Bis 1992 war der Regierungsbunker in Betrieb. Ganz aufgegeben hat das Land ihn aber nicht. In einem Raum stehen auf mehreren Paletten unscheinbare Pappkisten. Darin lagern vier Millionen Jodtabletten. Sie sollen die Bevölkerung im Falle etwa eines Reaktorunfalls davor schützen, das dann freigesetzte Jod aufzunehmen und danach an Schilddrüsenkrebs zu erkranken.

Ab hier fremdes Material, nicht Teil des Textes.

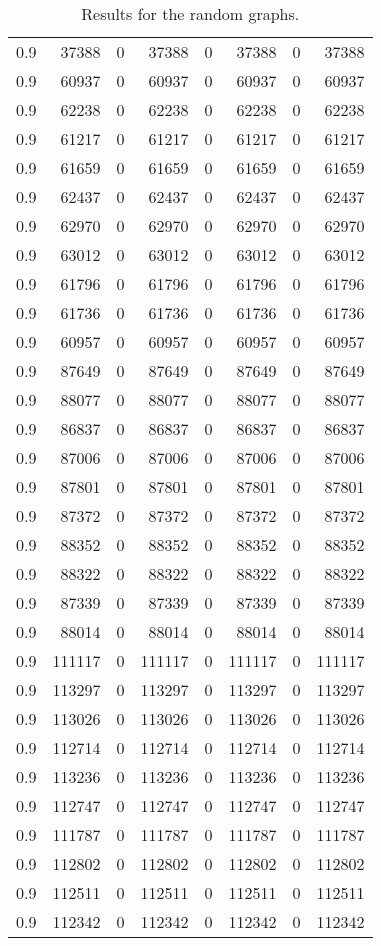 \documentclass{scrartcl}
\theoremstyle{plain}
\begin{document}
\begin{table}[!ht]
\begin{tabular}{|l|rr|rr|rr|r|}
0.9 & 37388 & 0 & 37388 & 0 & 37388 & 0 & 37388 \\ 
0.9 & 60937 & 0 & 60937 & 0 & 60937 & 0 & 60937 \\ 
0.9 & 62238 & 0 & 62238 & 0 & 62238 & 0 & 62238 \\ 
0.9 & 61217 & 0 & 61217 & 0 & 61217 & 0 & 61217 \\ 
0.9 & 61659 & 0 & 61659 & 0 & 61659 & 0 & 61659 \\ 
0.9 & 62437 & 0 & 62437 & 0 & 62437 & 0 & 62437 \\ 
0.9 & 62970 & 0 & 62970 & 0 & 62970 & 0 & 62970 \\ 
0.9 & 63012 & 0 & 63012 & 0 & 63012 & 0 & 63012 \\ 
0.9 & 61796 & 0 & 61796 & 0 & 61796 & 0 & 61796 \\ 
0.9 & 61736 & 0 & 61736 & 0 & 61736 & 0 & 61736 \\ 
0.9 & 60957 & 0 & 60957 & 0 & 60957 & 0 & 60957 \\ 
0.9 & 87649 & 0 & 87649 & 0 & 87649 & 0 & 87649 \\ 
0.9 & 88077 & 0 & 88077 & 0 & 88077 & 0 & 88077 \\ 
0.9 & 86837 & 0 & 86837 & 0 & 86837 & 0 & 86837 \\ 
0.9 & 87006 & 0 & 87006 & 0 & 87006 & 0 & 87006 \\ 
0.9 & 87801 & 0 & 87801 & 0 & 87801 & 0 & 87801 \\ 
0.9 & 87372 & 0 & 87372 & 0 & 87372 & 0 & 87372 \\ 
0.9 & 88352 & 0 & 88352 & 0 & 88352 & 0 & 88352 \\ 
0.9 & 88322 & 0 & 88322 & 0 & 88322 & 0 & 88322 \\ 
0.9 & 87339 & 0 & 87339 & 0 & 87339 & 0 & 87339 \\ 
0.9 & 88014 & 0 & 88014 & 0 & 88014 & 0 & 88014 \\ 
0.9 & 111117 & 0 & 111117 & 0 & 111117 & 0 & 111117 \\ 
0.9 & 113297 & 0 & 113297 & 0 & 113297 & 0 & 113297 \\ 
0.9 & 113026 & 0 & 113026 & 0 & 113026 & 0 & 113026 \\ 
0.9 & 112714 & 0 & 112714 & 0 & 112714 & 0 & 112714 \\ 
0.9 & 113236 & 0 & 113236 & 0 & 113236 & 0 & 113236 \\ 
0.9 & 112747 & 0 & 112747 & 0 & 112747 & 0 & 112747 \\ 
0.9 & 111787 & 0 & 111787 & 0 & 111787 & 0 & 111787 \\ 
0.9 & 112802 & 0 & 112802 & 0 & 112802 & 0 & 112802 \\ 
0.9 & 112511 & 0 & 112511 & 0 & 112511 & 0 & 112511 \\ 
0.9 & 112342 & 0 & 112342 & 0 & 112342 & 0 & 112342 \\ 
 

\hline
\end{tabular}

	\caption{\label{tab:random_sto}Results for the random graphs.}
\end{table}
\end{document}
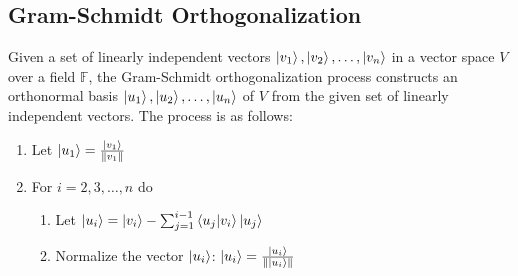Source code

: \subsection{Gram-Schmidt Orthogonalization}
Given a set of linearly independent vectors $\ket{v_1},\ket{v_2},\ldots,\ket{v_n}$ in a vector space $V$ over a field $\mathbb{F}$, the Gram-Schmidt orthogonalization process constructs an orthonormal basis $\ket{u_1},\ket{u_2},\ldots,\ket{u_n}$ of $V$ from the given set of linearly independent vectors. The process is as follows:
\begin{enumerate}
    \item Let $\ket{u_1}=\frac{\ket{v_1}}{\|v_1\|}$
    \item For $i=2,3,\ldots,n$ do
    \begin{enumerate}
        \item Let $\ket{u_i}=\ket{v_i}-\sum_{j=1}^{i-1}\braket{u_j|v_i}\ket{u_j}$
        \item Normalize the vector $\ket{u_i}$: $\ket{u_i}=\frac{\ket{u_i}}{\|\ket{u_i}\|}$
    \end{enumerate}
\end{enumerate}

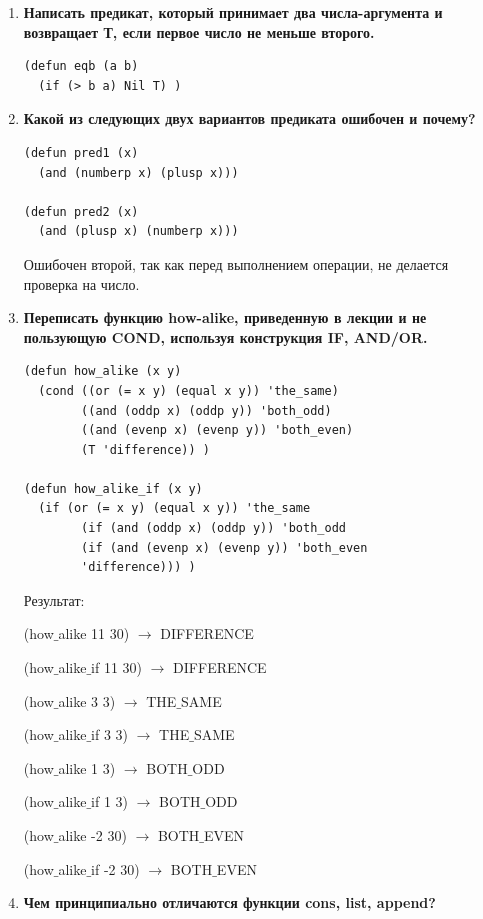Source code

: \documentclass[a4paper,14pt]{extreport} %
\begin{document}
\begin{enumerate}
\item \textbf{Написать предикат, который принимает два числа-аргумента и возвращает Т, если первое число не меньше второго.}

\begin{lstlisting}
(defun eqb (a b)
  (if (> b a) Nil T) )
\end{lstlisting}

\item \textbf{Какой из следующих двух вариантов предиката ошибочен и почему?}

\begin{lstlisting}
(defun pred1 (x)
  (and (numberp x) (plusp x)))

(defun pred2 (x)
  (and (plusp x) (numberp x)))
\end{lstlisting}

Ошибочен второй, так как перед выполнением операции, не делается проверка на число. 

\item \textbf{Переписать функцию how-alike, приведенную в лекции и не пользующую COND, используя конструкция IF, AND/OR.}

\begin{lstlisting}
(defun how_alike (x y)
  (cond ((or (= x y) (equal x y)) 'the_same)
        ((and (oddp x) (oddp y)) 'both_odd)
        ((and (evenp x) (evenp y)) 'both_even)
        (T 'difference)) )

(defun how_alike_if (x y)
  (if (or (= x y) (equal x y)) 'the_same
        (if (and (oddp x) (oddp y)) 'both_odd
        (if (and (evenp x) (evenp y)) 'both_even 
        'difference))) )
\end{lstlisting}

Результат:

(how$\_$alike 11 30) $\to$ DIFFERENCE

(how$\_$alike$\_$if 11 30) $\to$ DIFFERENCE

(how$\_$alike 3 3) $\to$ THE$\_$SAME

(how$\_$alike$\_$if 3 3) $\to$ THE$\_$SAME

(how$\_$alike 1 3) $\to$ BOTH$\_$ODD

(how$\_$alike$\_$if 1 3) $\to$ BOTH$\_$ODD

(how$\_$alike -2 30) $\to$ BOTH$\_$EVEN

(how$\_$alike$\_$if -2 30) $\to$ BOTH$\_$EVEN

\item \textbf{Чем принципиально отличаются функции cons, list, append?}


\end{enumerate}
\end{document}
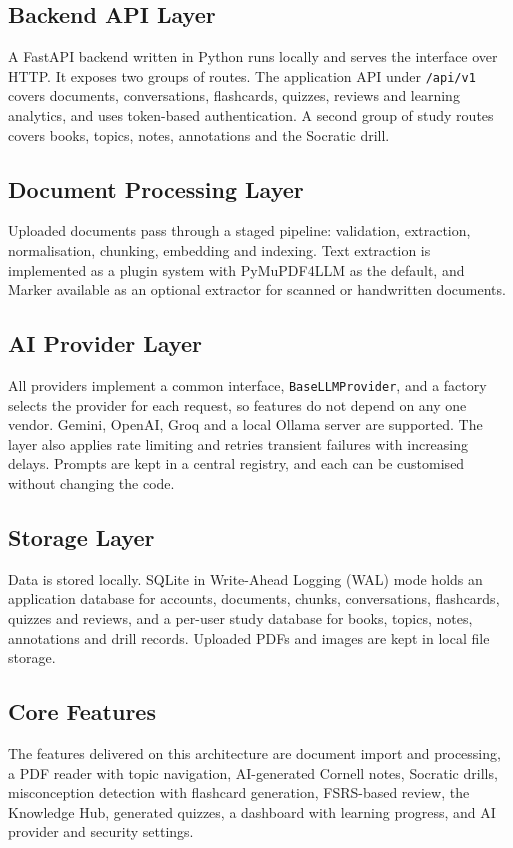 \documentclass[12pt,a4paper]{article}
\newcommand{\code}[1]{\texttt{#1}}
\begin{document}
\subsection{Backend API Layer}
A FastAPI backend written in Python runs locally and serves the interface over HTTP.
It exposes two groups of routes. The application API under \code{/api/v1} covers
documents, conversations, flashcards, quizzes, reviews and learning analytics, and uses
token-based authentication. A second group of study routes covers books, topics, notes,
annotations and the Socratic drill.

\subsection{Document Processing Layer}
Uploaded documents pass through a staged pipeline: validation, extraction,
normalisation, chunking, embedding and indexing. Text extraction is implemented as a
plugin system with PyMuPDF4LLM as the default, and Marker available as an optional
extractor for scanned or handwritten documents.

\subsection{AI Provider Layer}
All providers implement a common interface, \code{BaseLLMProvider}, and a factory selects
the provider for each request, so features do not depend on any one vendor. Gemini,
OpenAI, Groq and a local Ollama server are supported. The layer also applies rate
limiting and retries transient failures with increasing delays. Prompts are kept in a
central registry, and each can be customised without changing the code.

\subsection{Storage Layer}
Data is stored locally. SQLite in Write-Ahead Logging (WAL) mode holds an application
database for accounts, documents, chunks, conversations, flashcards, quizzes and reviews,
and a per-user study database for books, topics, notes, annotations and drill records.
Uploaded PDFs and images are kept in local file storage.

\subsection{Core Features}
The features delivered on this architecture are document import and processing, a PDF
reader with topic navigation, AI-generated Cornell notes, Socratic drills, misconception
detection with flashcard generation, FSRS-based review, the Knowledge Hub, generated
quizzes, a dashboard with learning progress, and AI provider and security settings.
\end{document}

Kommenden Samstag wird der Lagerraum im Bunker geräumt. Nicht aber, weil die Jodtabletten nicht mehr gebraucht werden. Statt bisher zentral in Alzey gelagert und im Katastrophenfall von dort aus verteilt zu werden, sollen in Zukunft die Tabletten dezentral vorgehalten werden. "Die Tabletten werden entsprechend der Bevölkerungszahl an die Landkreise und kreisfreie Städte verteilt", erklärt Nikolai Zaplatynski, Sprecher der Aufsichts- und Dienstleistungsdirektion (ADD) in Trier. Die Landesbehörde hat im Falle eines atomaren Unfalls die Einsatzleitung. Die Tabletten würden am Samstag von Feuerwehrleuten abgeholt und zu den Ausgabestellen, in der Regel Feuerwehrgerätehäuser, gebracht. Allein im Kreis Trier-Saarburg gibt es 38 solcher Ausgabestellen. Der Vorteil einer solchen dezentralen Lagerung der Tabletten liege darin, dass sie im Katastrophenfall schneller an die Bevölkerung verteilt werden könne, "da die Wege kürzer werden", sagt der ADD-Sprecher. "Werden die Jodtabletten zentral gelagert, wird viel mehr Personal für den Transport benötigt."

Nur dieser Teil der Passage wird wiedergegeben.